Germany’s Angela Merkel may double down on her national embrace of the migrants, rapists and all. But Germany’s Angela Merkel is never going to open her massively spacious Bundeskanzleramt-based apartment to taking in a few of these refugees herself.
Nope. That Price is Right “come on down” attitude has a boundary – and it weaves nicely along the border of Not In My Yard.
Politicians being politicians, nobody’s really surprised at their hypocrisy. Where it really nags, however, is in the religious realm. And where it’s really personified is in this continuing migrant crisis is in the pope, his church, and Vatican City.
Migrants are our brothers and sisters, in search of better lives, Pope Francis told the world, during a January address on Vatican Radio.
“Do unto others as you would have them do unto you,” he told the United States, during a September 2015 address on Capitol Hill.
“Behind these statistics are people, each of them with a name, a face, a story, an inalienable dignity which is theirs as a child of God,” he said in a November 2015 speech from Vatican City marking the 35th anniversary of the Jesuit Refugee Service, just days after a series of terror attacks rocked Paris and threatened to slow the flow of migrants into the area.

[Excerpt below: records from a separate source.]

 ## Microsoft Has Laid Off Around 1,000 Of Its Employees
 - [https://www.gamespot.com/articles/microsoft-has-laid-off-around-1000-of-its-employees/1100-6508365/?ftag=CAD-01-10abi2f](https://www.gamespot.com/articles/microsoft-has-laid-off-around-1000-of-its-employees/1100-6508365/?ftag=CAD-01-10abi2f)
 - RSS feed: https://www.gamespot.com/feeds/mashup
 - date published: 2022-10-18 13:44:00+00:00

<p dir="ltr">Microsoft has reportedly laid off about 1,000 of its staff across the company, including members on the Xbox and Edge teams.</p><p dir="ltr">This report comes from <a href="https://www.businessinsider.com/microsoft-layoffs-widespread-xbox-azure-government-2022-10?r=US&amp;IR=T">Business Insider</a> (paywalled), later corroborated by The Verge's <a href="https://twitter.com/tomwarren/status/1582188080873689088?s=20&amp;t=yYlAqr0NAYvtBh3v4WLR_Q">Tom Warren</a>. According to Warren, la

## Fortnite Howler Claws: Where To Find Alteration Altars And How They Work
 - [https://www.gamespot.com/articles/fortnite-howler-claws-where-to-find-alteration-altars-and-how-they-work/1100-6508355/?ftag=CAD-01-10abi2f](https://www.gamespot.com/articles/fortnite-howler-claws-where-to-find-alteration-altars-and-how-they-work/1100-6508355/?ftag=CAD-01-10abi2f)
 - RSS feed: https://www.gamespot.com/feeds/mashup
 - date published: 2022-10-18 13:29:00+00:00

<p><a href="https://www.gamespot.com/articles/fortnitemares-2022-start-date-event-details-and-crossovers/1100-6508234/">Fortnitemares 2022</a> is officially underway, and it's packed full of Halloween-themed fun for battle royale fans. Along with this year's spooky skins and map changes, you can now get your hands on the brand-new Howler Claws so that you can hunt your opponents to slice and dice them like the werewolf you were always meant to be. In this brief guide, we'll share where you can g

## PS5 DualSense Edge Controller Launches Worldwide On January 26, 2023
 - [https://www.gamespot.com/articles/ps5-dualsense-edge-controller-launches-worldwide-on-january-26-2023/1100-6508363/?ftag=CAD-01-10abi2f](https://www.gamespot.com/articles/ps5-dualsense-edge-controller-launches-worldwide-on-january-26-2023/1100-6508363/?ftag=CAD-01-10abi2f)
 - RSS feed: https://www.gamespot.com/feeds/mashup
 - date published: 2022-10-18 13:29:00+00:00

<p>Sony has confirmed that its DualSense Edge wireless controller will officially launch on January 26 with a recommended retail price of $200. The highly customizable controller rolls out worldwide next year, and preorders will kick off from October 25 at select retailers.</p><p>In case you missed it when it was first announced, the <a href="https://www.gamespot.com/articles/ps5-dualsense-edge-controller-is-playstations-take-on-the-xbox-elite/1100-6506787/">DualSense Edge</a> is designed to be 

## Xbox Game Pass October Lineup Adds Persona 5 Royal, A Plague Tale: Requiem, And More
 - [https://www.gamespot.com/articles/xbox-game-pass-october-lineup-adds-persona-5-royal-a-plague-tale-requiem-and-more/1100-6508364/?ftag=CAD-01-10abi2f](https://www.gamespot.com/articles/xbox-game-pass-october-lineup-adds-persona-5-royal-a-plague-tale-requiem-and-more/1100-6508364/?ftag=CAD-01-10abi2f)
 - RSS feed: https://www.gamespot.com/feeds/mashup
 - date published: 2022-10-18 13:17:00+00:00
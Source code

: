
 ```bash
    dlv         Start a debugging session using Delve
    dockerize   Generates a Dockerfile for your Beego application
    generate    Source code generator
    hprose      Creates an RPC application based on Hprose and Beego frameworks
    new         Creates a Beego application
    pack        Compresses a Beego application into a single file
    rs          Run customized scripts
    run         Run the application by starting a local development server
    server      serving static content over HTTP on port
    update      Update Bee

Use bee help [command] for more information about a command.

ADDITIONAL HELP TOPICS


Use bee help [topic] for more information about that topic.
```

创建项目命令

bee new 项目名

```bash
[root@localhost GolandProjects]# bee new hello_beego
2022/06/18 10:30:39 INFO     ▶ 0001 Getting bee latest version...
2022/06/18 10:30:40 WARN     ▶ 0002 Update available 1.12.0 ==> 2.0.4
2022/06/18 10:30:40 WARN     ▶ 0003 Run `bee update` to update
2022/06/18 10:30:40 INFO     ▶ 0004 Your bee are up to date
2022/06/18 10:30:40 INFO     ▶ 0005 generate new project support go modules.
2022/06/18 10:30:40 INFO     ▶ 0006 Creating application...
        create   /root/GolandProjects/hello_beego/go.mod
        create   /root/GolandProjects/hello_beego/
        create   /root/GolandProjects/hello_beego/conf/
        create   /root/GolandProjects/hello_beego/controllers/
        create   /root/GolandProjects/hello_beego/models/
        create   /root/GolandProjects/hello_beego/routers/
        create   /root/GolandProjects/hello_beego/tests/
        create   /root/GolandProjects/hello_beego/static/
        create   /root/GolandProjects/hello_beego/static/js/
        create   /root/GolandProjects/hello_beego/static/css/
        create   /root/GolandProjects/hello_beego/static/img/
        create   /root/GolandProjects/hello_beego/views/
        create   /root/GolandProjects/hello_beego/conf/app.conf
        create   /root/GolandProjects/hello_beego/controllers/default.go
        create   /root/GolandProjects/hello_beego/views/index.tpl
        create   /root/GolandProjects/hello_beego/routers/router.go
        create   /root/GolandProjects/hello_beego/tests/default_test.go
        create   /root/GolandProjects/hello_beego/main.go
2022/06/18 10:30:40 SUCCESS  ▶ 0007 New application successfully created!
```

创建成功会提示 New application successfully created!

Noticeably absent during these speeches? Faces and photographs of the dozens of refugee families welcomed into Vatican City, the headquarters of the Roman Catholic Church and the home of the pope. The sovereign city-state sits on a 100-acre parcel of well-guarded, partly walled land by the Tiber River, and is home to some of the world’s most notable treasures, from art work to gold, as well as to the highly secretive – and highly profitable – Vatican Bank with untold amounts of assets and investments. Plenty of money to spend on provisions for these children of God, it would seem.
The world saw a glimmer of goodwill from the cloistered city when the pontiff, in a widely reported September 2015 address, called on every parish, monastery and religious community in Europe to take in a refugee family or two – and backed that call by vowing to house two such families in the Vatican. But weeks later, and the segregated city had only found one family worthy of welcome – and curiously enough, given the high Muslim population of the refugees, a Christian family belonging to the Melkite Catholic Church, at that. Within months, many of the Catholic Churches called by Pope Francis to do their moral duty and open doors to refugees abandoned the idea in seemingly similar fashion.
One can imagine the cry of the migrant standing outside one of the five armed-guarded doors that keep Vatican City secure: “Father, got a spare coin?”
It’s bad enough listening to politicians prattle on from tax-paid venues about the need to provide for the world’s suffering, before being escorted by armed officers to their chauffeured vehicles and dropped within the gates of their high-security homes. But having a religious leader wag moral fingers at the rest of us, from behind gilded screens and amid some of the world’s most precious of metals and treasures – from behind walls that protect this wealth from the riffraff of society – is just too much.
It’s unChristian, and it’s everything people hate about organized religion. But Jesus said it best, speaking to the money-lovers of the time: “Woe to you, teachers of the law and Pharisees, you hypocrites!”